As demand accelerates for satellite connectivity and AI in space, China's push into orbital computing is showing new momentum.
A consortium led by the commercial aerospace company Adaspace Technology, together with Zhejiang Lab and Xftechnology, announced recent progress in the so-called "Star Computing Program," an initiative backed by 54 partner organizations aimed at building a space-based computing ecosystem. The latest development comes from Xftechnology, which has introduced what it calls China's first domestically developed satellite computing module, signaling a shift in space-based AI from conceptual experimentation toward scalable, networked deployment.
The new module, known as the XH3118, is designed to address long-standing constraints in satellite-based AI inference—namely, limited computing power and restricted onboard memory. According to reports from state-affiliated media outlets, including People's Daily Online and Cailianpress, the module incorporates a proprietary mixed-precision quantization architecture that supports multi-precision inference.
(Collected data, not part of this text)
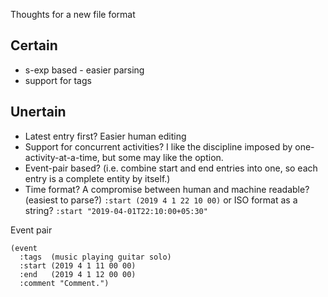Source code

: Thoughts for a new file format

## Certain
* s-exp based - easier parsing
* support for tags

## Unertain
* Latest entry first? Easier human editing
* Support for concurrent activities? I like the discipline imposed by one-activity-at-a-time, but some may like the option.
* Event-pair based? (i.e. combine start and end entries into one, so each entry is a complete entity by itself.)
* Time format? A compromise between human and machine readable? (easiest to parse?)
  `:start (2019 4 1 22 10 00)`
  or ISO format as a string?
  `:start "2019-04-01T22:10:00+05:30"`

Event pair
```
(event
  :tags  (music playing guitar solo)
  :start (2019 4 1 11 00 00)
  :end   (2019 4 1 12 00 00)
  :comment "Comment.")
```
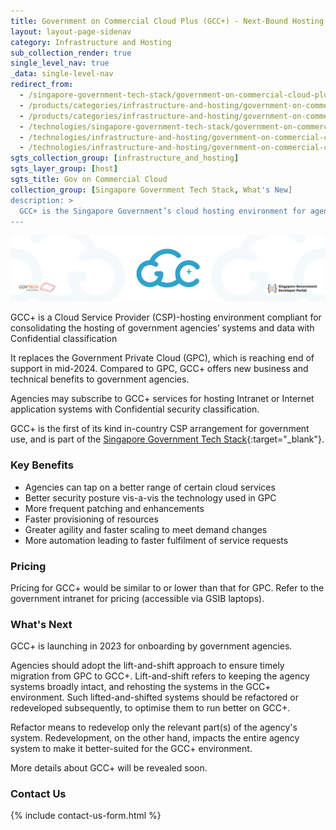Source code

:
 ```yaml
---
title: Government on Commercial Cloud Plus (GCC+) - Next-Bound Hosting for Confidential Systems
layout: layout-page-sidenav
category: Infrastructure and Hosting
sub_collection_render: true
single_level_nav: true
_data: single-level-nav
redirect_from:
  - /singapore-government-tech-stack/government-on-commercial-cloud-plus
  - /products/categories/infrastructure-and-hosting/government-on-commercial-cloud-plus/
  - /products/categories/infrastructure-and-hosting/government-on-commercial-cloud-plus.html
  - /technologies/singapore-government-tech-stack/government-on-commercial-cloud-plus
  - /technologies/infrastructure-and-hosting/government-on-commercial-cloud-plus/
  - /technologies/infrastructure-and-hosting/government-on-commercial-cloud-plus.html
sgts_collection_group: [infrastructure_and_hosting]
sgts_layer_group: [host]
sgts_title: Gov on Commercial Cloud
collection_group: [Singapore Government Tech Stack, What's New]
description: >
  GCC+ is the Singapore Government’s cloud hosting environment for agencies’ systems and data with Confidential classification.
---
```


![GCC+ header banner](/assets/img/GCC-Plus-HeaderBanner-v2.png)

GCC+ is a Cloud Service Provider (CSP)-hosting environment compliant for consolidating the hosting of government agencies’ systems and data with Confidential classification

It replaces the Government Private Cloud (GPC), which is reaching end of support in mid-2024. Compared to GPC, GCC+ offers new business and technical benefits to government agencies.

Agencies may subscribe to GCC+ services for hosting Intranet or Internet application systems with Confidential security classification.

GCC+ is the first of its kind in-country CSP arrangement for government use, and is part of the [Singapore Government Tech Stack](/singapore-government-tech-stack/){:target="\_blank"}.

### Key Benefits

- Agencies can tap on a better range of certain cloud services
- Better security posture vis-a-vis the technology used in GPC
- More frequent patching and enhancements
- Faster provisioning of resources
- Greater agility and faster scaling to meet demand changes
- More automation leading to faster fulfilment of service requests

### Pricing

Pricing for GCC+ would be similar to or lower than that for GPC.  Refer to the government intranet for pricing (accessible via GSIB laptops).

### What's Next

GCC+ is launching in 2023 for onboarding by government agencies.

Agencies should adopt the lift-and-shift approach to ensure timely migration from GPC to GCC+. Lift-and-shift refers to keeping the agency systems broadly intact, and rehosting the systems in the GCC+ environment. Such lifted-and-shifted systems should be refactored or redeveloped subsequently, to optimise them to run better on GCC+.

Refactor means to redevelop only the relevant part(s) of the agency's system. Redevelopment, on the other hand, impacts the entire agency system to make it better-suited for the GCC+ environment.

More details about GCC+ will be revealed soon.

### Contact Us
{% include contact-us-form.html %}


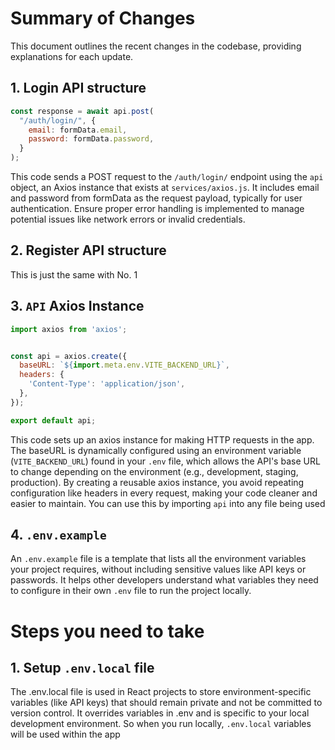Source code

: # Summary of Changes

This document outlines the recent changes in the codebase, providing explanations for each update.

## 1. **Login API structure**

```js
const response = await api.post(
  "/auth/login/", {
    email: formData.email,
    password: formData.password,
  }
);
```

This code sends a POST request to the `/auth/login/` endpoint using the `api` object, an Axios instance that exists at `services/axios.js`. It includes email and password from formData as the request payload, typically for user authentication. Ensure proper error handling is implemented to manage potential issues like network errors or invalid credentials.

## 2. **Register API structure**
This is just the same with No. 1


## 3. `API` Axios Instance
```js
import axios from 'axios';


const api = axios.create({
  baseURL: `${import.meta.env.VITE_BACKEND_URL}`,
  headers: {
    'Content-Type': 'application/json',
  },
});

export default api;

```
This code sets up an axios instance for making HTTP requests in the app. The baseURL is dynamically configured using an environment variable (`VITE_BACKEND_URL`) found in your `.env` file, which allows the API's base URL to change depending on the environment (e.g., development, staging, production). By creating a reusable axios instance, you avoid repeating configuration like headers in every request, making your code cleaner and easier to maintain.
You can use this by importing `api` into any file being used


## 4. `.env.example`
An `.env.example` file is a template that lists all the environment variables your project requires, without including sensitive values like API keys or passwords. It helps other developers understand what variables they need to configure in their own `.env` file to run the project locally.




# Steps you need to take


## 1. Setup `.env.local` file
The .env.local file is used in React projects to store environment-specific variables (like API keys) that should remain private and not be committed to version control. It overrides variables in .env and is specific to your local development environment. So when you run locally, `.env.local` variables will be used within the app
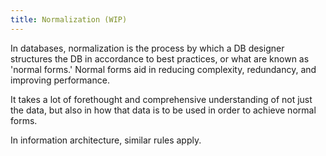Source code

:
 ```yaml
---
title: Normalization (WIP)
---
```


In databases, normalization is the process by which a DB designer structures the DB in accordance to best practices, or what are known as 'normal forms.' Normal forms aid in reducing complexity, redundancy, and improving performance.

It takes a lot of forethought and comprehensive understanding of not just the data, but also in how that data is to be used in order to achieve normal forms.

In information architecture, similar rules apply.
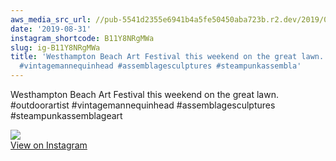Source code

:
```yaml
---
aws_media_src_url: //pub-5541d2355e6941b4a5fe50450aba723b.r2.dev/2019/08/2019-08-31_15-57-49_UTC.jpg
date: '2019-08-31'
instagram_shortcode: B11Y8NRgMWa
slug: ig-B11Y8NRgMWa
title: 'Westhampton Beach Art Festival this weekend on the great lawn. #outdoorartist
  #vintagemannequinhead #assemblagesculptures #steampunkassembla'
---
```


Westhampton Beach Art Festival this weekend on the great lawn. #outdoorartist #vintagemannequinhead #assemblagesculptures #steampunkassemblageart 

![](//pub-5541d2355e6941b4a5fe50450aba723b.r2.dev/2019/08/2019-08-31_15-57-49_UTC.jpg)   
[View on Instagram](https://www.instagram.com/p/B11Y8NRgMWa/)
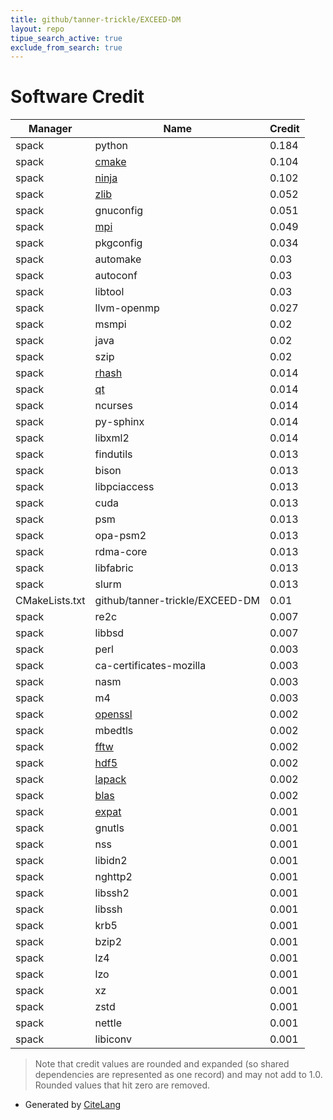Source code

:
```yaml
---
title: github/tanner-trickle/EXCEED-DM
layout: repo
tipue_search_active: true
exclude_from_search: true
---
```

# Software Credit

|Manager|Name|Credit|
|-------|----|------|
|spack|python|0.184|
|spack|[cmake](https://www.cmake.org)|0.104|
|spack|[ninja](https://ninja-build.org/)|0.102|
|spack|[zlib](https://zlib.net)|0.052|
|spack|gnuconfig|0.051|
|spack|[mpi](https://mvapich.cse.ohio-state.edu/userguide/userguide_spack/)|0.049|
|spack|pkgconfig|0.034|
|spack|automake|0.03|
|spack|autoconf|0.03|
|spack|libtool|0.03|
|spack|llvm-openmp|0.027|
|spack|msmpi|0.02|
|spack|java|0.02|
|spack|szip|0.02|
|spack|[rhash](https://sourceforge.net/projects/rhash/)|0.014|
|spack|[qt](https://qt.io)|0.014|
|spack|ncurses|0.014|
|spack|py-sphinx|0.014|
|spack|libxml2|0.014|
|spack|findutils|0.013|
|spack|bison|0.013|
|spack|libpciaccess|0.013|
|spack|cuda|0.013|
|spack|psm|0.013|
|spack|opa-psm2|0.013|
|spack|rdma-core|0.013|
|spack|libfabric|0.013|
|spack|slurm|0.013|
|CMakeLists.txt|github/tanner-trickle/EXCEED-DM|0.01|
|spack|re2c|0.007|
|spack|libbsd|0.007|
|spack|perl|0.003|
|spack|ca-certificates-mozilla|0.003|
|spack|nasm|0.003|
|spack|m4|0.003|
|spack|[openssl](https://www.openssl.org)|0.002|
|spack|mbedtls|0.002|
|spack|[fftw](https://www.fftw.org)|0.002|
|spack|[hdf5](https://portal.hdfgroup.org)|0.002|
|spack|[lapack](https://www.mpi-magdeburg.mpg.de/projects/flexiblas)|0.002|
|spack|[blas](https://developer.amd.com/amd-aocl/blas-library/)|0.002|
|spack|[expat](https://libexpat.github.io/)|0.001|
|spack|gnutls|0.001|
|spack|nss|0.001|
|spack|libidn2|0.001|
|spack|nghttp2|0.001|
|spack|libssh2|0.001|
|spack|libssh|0.001|
|spack|krb5|0.001|
|spack|bzip2|0.001|
|spack|lz4|0.001|
|spack|lzo|0.001|
|spack|xz|0.001|
|spack|zstd|0.001|
|spack|nettle|0.001|
|spack|libiconv|0.001|


> Note that credit values are rounded and expanded (so shared dependencies are represented as one record) and may not add to 1.0. Rounded values that hit zero are removed.


- Generated by [CiteLang](https://github.com/vsoch/citelang)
Xftechnology claims the module delivers up to four times the inference throughput of current mainstream satellite chips, while reducing large-model memory usage by 50 percent, achieving what it describes as "double the computing power at the same energy consumption."
The company said the domestically developed module is intended to serve as a high-reliability, independently controlled computing engine for applications including space-based AI, remote-sensing data processing, and the so-called low-altitude economy, a sector encompassing drones and near-space services that Beijing has identified as a strategic growth area.
At the same time, efforts to standardize space-based computing and build a broader industrial ecosystem are gaining pace. The China Academy of Information and Communications Technology said it will host a symposium on computing and intelligent connectivity on January 26, where it plans to release a report on the forward-looking study on the development of space computing. Representatives from Adaspace Technology and Zhejiang Lab are expected to present updates on the Star Compute program and the Three-Body Computing Constellation, an experimental satellite network focused on distributed orbital computing.
The developments underscore China's broader strategy to reduce reliance on foreign technology while extending artificial intelligence capabilities beyond Earth, positioning space as a new frontier in the global competition over advanced computing.